Di particolare interesse e attualità sono perciò le parti dedicate a quello che l’autore definisce “complottismo rassicurante”. Quelle, cioè, che servono a resistere a un crollo delle certezze che si rivelerebbe psicologicamente insostenibile, come la leggenda dell’inside job dell’11 settembre. Una storia che ha ben poco di inedito, viste le forti analogie con il precedente del Sacco di Roma del 410 d.C. voluto o permesso dall’imperatore Onorio. Entrambe le storie, che non hanno ovviamente fili diretti, hanno lo stesso tacito scopo. Ovvero negare l’impensabile e dare conforto, perché «che cosa è al sicuro, se la capitale del mondo perisce?».

Le fake news come preludio alla violenza

Ed è proprio intorno alla teoria della cospirazione che si dipana Complotti! Da Qanon alla pandemia, cronache dal mondo capovolto (minumum fax, 2021) (acquista). Ricco di informazioni e rimandi per orientarsi negli immaginari del nostro tempo, il libro di Leonardo Bianchi prova a fare ordine nella fitta rete di credenze che animano sempre più cittadini di un Occidente in crisi. La pandemia come complotto dei potenti e la conseguente resistenza contro la “dittatura sanitaria”. La lotta contro la “Grande sostituzione” e il genocidio dei bianchi. Qanon, “complotto dei complotti” del tutto impermeabile ai fatti. L’autore ci porta così alla scoperta di un mondo che dagli Stati Uniti alla nostra Europa si sta radicando e acquistando maggiore dignità nel dibattito pubblico. 

A volte ridicoli, altre decisamente folli, ma sempre più pericolosi. Ha messo infatti in guardia lo stesso autore a una presentazione che «praticamente tutti gli attentati politici di estrema destra degli ultimi anni avevano alla base una o più teorie del complotto». Dal peggiore attentato terroristico negli Usa nel 1995 all’assalto al Congresso statunitense (di cui si raccontano precedenti e alta prevedibilità), il libro infatti è anche una rassegna di come le parole raramente restino solo parole e spesso portino a fatti e violenza.
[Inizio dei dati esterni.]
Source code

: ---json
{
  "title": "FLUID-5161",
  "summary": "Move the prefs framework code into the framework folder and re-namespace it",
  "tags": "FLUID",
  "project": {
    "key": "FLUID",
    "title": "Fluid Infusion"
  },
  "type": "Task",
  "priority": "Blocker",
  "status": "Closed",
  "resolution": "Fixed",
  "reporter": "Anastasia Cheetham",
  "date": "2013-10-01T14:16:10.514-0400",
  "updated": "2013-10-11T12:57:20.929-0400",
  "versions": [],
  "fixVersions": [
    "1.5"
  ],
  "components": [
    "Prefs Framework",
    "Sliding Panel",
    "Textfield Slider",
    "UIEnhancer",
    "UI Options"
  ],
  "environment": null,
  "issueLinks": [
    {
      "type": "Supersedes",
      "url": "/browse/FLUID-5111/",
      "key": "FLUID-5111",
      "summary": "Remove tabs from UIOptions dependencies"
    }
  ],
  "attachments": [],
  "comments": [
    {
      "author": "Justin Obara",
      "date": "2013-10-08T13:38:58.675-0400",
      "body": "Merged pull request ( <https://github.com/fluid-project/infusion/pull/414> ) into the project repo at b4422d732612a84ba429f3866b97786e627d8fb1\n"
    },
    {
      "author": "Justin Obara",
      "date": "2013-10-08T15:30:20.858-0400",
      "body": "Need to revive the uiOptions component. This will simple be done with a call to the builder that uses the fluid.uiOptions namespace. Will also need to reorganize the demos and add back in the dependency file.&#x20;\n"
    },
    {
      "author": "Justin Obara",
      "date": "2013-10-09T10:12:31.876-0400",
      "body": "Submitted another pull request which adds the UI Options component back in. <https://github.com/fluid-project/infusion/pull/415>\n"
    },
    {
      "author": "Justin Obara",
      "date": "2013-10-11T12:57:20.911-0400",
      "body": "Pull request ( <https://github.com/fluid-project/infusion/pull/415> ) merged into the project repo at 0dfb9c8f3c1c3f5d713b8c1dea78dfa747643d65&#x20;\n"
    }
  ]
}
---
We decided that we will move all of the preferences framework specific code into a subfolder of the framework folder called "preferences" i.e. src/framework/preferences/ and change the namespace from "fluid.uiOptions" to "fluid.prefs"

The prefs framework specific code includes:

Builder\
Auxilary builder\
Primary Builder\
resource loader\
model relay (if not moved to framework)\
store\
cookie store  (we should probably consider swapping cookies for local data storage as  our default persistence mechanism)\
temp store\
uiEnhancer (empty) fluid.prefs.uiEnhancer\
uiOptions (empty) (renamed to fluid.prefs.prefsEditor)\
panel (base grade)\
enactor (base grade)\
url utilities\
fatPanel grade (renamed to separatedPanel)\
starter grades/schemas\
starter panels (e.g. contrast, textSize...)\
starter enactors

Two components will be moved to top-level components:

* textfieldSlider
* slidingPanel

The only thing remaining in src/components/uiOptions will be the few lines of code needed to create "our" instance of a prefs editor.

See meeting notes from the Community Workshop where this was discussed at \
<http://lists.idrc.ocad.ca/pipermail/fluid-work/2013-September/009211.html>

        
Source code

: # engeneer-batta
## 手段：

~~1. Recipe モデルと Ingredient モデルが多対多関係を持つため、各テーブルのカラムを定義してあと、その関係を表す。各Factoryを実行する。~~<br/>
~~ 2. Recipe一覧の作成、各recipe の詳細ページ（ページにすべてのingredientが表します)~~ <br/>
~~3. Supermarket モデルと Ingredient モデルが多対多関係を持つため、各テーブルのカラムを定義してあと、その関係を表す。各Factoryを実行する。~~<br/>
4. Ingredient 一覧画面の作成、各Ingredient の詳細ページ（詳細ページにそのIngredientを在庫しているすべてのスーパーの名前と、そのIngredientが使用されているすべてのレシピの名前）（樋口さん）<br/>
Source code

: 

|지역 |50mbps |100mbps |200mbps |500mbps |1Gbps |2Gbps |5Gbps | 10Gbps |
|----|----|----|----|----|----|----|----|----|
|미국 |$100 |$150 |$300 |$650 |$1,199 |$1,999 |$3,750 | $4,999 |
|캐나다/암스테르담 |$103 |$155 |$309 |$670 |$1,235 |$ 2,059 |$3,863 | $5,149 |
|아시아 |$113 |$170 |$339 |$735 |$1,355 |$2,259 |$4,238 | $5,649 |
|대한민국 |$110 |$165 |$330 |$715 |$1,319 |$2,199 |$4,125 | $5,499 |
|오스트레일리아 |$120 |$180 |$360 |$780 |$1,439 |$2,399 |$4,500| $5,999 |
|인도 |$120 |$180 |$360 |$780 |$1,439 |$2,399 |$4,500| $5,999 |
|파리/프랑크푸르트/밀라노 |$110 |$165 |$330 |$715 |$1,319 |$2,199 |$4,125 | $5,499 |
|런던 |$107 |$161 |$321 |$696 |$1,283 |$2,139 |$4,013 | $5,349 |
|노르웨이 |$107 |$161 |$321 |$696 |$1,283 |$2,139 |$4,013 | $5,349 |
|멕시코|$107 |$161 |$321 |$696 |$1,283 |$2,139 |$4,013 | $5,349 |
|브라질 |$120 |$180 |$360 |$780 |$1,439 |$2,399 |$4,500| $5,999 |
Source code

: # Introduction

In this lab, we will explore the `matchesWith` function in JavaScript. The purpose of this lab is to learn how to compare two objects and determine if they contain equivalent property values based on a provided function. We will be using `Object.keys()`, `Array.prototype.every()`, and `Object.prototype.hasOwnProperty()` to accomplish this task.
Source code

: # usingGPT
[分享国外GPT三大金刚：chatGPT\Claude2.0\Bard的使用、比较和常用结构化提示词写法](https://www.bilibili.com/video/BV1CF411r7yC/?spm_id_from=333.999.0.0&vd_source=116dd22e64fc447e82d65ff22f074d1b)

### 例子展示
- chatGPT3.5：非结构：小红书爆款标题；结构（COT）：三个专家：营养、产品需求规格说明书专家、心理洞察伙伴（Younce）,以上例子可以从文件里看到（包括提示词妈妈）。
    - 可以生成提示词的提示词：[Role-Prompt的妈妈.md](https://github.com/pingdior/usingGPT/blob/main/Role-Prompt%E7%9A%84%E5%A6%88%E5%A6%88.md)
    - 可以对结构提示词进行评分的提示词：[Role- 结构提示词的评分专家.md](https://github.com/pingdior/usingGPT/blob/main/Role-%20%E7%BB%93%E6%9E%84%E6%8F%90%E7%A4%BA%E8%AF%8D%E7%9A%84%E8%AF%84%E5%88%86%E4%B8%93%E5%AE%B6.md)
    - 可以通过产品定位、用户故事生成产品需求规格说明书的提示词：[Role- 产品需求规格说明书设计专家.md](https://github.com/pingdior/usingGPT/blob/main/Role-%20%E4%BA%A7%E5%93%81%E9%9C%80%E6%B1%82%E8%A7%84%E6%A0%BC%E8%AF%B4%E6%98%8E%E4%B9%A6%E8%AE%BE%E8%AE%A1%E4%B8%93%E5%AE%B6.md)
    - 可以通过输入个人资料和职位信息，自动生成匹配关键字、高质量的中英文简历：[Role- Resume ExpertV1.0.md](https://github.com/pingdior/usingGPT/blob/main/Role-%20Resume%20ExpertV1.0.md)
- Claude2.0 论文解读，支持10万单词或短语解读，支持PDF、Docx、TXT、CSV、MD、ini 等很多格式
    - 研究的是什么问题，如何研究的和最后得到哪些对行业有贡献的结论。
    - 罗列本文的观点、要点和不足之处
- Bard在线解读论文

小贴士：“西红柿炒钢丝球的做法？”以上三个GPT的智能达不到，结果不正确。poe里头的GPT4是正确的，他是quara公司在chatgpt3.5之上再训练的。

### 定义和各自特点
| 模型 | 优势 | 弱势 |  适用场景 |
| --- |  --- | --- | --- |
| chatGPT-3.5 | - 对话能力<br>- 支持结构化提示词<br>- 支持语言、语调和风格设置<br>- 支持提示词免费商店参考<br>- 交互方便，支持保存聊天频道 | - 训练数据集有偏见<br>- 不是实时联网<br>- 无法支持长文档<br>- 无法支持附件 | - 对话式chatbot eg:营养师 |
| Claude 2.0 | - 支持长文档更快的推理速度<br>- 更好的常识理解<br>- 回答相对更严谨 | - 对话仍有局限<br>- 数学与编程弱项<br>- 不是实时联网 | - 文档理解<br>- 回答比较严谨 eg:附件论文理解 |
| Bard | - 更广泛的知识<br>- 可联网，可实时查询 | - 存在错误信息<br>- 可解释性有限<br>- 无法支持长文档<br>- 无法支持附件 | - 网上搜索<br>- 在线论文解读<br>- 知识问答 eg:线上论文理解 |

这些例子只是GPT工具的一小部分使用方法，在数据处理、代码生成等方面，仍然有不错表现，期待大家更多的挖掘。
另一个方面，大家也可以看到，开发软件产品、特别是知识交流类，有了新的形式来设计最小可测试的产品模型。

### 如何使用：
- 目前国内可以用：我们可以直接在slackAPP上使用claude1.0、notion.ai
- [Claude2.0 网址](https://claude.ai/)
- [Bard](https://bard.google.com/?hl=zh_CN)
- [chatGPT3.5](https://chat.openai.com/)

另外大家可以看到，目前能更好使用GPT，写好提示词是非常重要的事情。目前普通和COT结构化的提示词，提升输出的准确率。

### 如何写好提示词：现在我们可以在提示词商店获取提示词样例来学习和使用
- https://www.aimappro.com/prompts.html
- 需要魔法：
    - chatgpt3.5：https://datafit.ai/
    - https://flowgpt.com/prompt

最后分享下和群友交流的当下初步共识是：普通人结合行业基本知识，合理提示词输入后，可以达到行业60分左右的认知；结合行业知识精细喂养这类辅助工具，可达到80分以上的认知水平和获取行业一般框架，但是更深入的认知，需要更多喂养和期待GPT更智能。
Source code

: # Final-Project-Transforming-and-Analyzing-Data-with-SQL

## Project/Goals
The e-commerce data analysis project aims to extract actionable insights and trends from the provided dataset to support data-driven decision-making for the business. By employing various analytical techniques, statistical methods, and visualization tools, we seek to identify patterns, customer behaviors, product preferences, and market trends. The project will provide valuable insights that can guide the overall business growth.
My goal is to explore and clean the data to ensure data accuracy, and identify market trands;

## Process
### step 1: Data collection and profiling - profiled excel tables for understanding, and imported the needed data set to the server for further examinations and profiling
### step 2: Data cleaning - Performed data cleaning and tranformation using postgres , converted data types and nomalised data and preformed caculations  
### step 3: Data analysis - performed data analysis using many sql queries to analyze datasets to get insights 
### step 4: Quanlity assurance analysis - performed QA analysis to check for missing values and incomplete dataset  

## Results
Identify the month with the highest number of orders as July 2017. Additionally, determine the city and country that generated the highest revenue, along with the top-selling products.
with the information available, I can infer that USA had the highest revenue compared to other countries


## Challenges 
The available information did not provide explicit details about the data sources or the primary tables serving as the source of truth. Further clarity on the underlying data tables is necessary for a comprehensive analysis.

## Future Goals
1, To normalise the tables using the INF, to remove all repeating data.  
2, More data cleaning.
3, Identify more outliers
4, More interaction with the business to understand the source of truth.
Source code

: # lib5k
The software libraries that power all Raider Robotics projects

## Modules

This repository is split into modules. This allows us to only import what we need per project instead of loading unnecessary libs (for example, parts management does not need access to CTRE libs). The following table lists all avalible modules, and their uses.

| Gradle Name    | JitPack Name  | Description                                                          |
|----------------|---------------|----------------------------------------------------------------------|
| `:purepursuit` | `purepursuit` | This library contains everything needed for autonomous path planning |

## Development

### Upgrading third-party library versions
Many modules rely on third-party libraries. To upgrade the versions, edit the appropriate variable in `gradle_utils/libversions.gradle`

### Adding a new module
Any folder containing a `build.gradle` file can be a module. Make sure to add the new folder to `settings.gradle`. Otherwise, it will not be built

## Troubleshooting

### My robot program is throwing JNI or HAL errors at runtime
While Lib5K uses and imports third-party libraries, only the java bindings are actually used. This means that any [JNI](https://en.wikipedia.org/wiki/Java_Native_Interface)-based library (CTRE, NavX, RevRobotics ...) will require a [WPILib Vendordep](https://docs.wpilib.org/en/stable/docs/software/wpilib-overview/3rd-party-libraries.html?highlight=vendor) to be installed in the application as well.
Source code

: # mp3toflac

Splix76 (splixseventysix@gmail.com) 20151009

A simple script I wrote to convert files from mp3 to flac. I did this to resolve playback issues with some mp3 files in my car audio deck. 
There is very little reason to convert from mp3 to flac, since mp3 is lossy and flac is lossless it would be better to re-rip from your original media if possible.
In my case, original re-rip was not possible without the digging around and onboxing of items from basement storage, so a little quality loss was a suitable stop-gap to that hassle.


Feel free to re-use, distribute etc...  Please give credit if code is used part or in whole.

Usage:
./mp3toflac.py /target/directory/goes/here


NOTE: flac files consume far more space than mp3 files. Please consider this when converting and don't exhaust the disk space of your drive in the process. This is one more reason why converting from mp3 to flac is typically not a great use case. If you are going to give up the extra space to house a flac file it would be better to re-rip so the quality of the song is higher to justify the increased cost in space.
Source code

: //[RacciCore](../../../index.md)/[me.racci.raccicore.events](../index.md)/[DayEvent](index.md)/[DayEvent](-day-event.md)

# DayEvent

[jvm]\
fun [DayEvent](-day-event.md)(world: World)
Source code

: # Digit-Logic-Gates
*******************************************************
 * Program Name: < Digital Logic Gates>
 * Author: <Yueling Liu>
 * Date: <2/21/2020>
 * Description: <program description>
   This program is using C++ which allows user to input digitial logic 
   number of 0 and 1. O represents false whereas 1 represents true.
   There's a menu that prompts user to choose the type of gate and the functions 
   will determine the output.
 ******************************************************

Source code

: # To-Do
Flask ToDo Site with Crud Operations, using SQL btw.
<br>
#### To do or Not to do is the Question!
Il complottismo, infatti, anche se può apparirci tale, non è composto solo da pazzi e da persone fuori dal mondo. A guardare bene, anzi, potremmo perfino riconoscerci, per quanto riflessi in uno specchio deformante. Una superficie che rafforza tutti i nostri dettagli, come mostra un antisemitismo nascosto ma onnipresente in tutti questi discorsi. Ed è per questo che è importante che alla fine del libro si racconti come si “entri” (e a volte, per fortuna, si “esca”) dalla “tana del bianconiglio” del cospirazionismo. Per provare a trovare cure e terapie a un fenomeno che sta uscendo fuori dalla marginalità.

Medice, cura te ipsum

Il libro pubblicato da minimum fax è utile anche perché ci aiuta a tratteggiare un profilo del complottista dei nostri tempi. Solo, abbandonato, spaesato e con la sindrome da “barbari alle porte”. È questo il tipo che si rileva dai vari personaggi che costellano la ricostruzione di Leonardo Bianchi. In fondo, non sembrano tanto diversi dai “rudi”. I fascisti cioè di fine millennio di cui parlava Bifo già quasi trent’anni fa in Come si cura il nazi. Iperliberismo e ossessioni identitarie (Tlon, 2021, terza edizione) (acquista) che connetteva la ricerca forzosa di identità alla crisi del senso e della politica, causata dall’eccesso di informazioni. Un profluvio di significati che non ci fa più superare la soglia di attenzione di otto secondi. Perfino meno di un pesce rosso che ci batte per uno secondo in più.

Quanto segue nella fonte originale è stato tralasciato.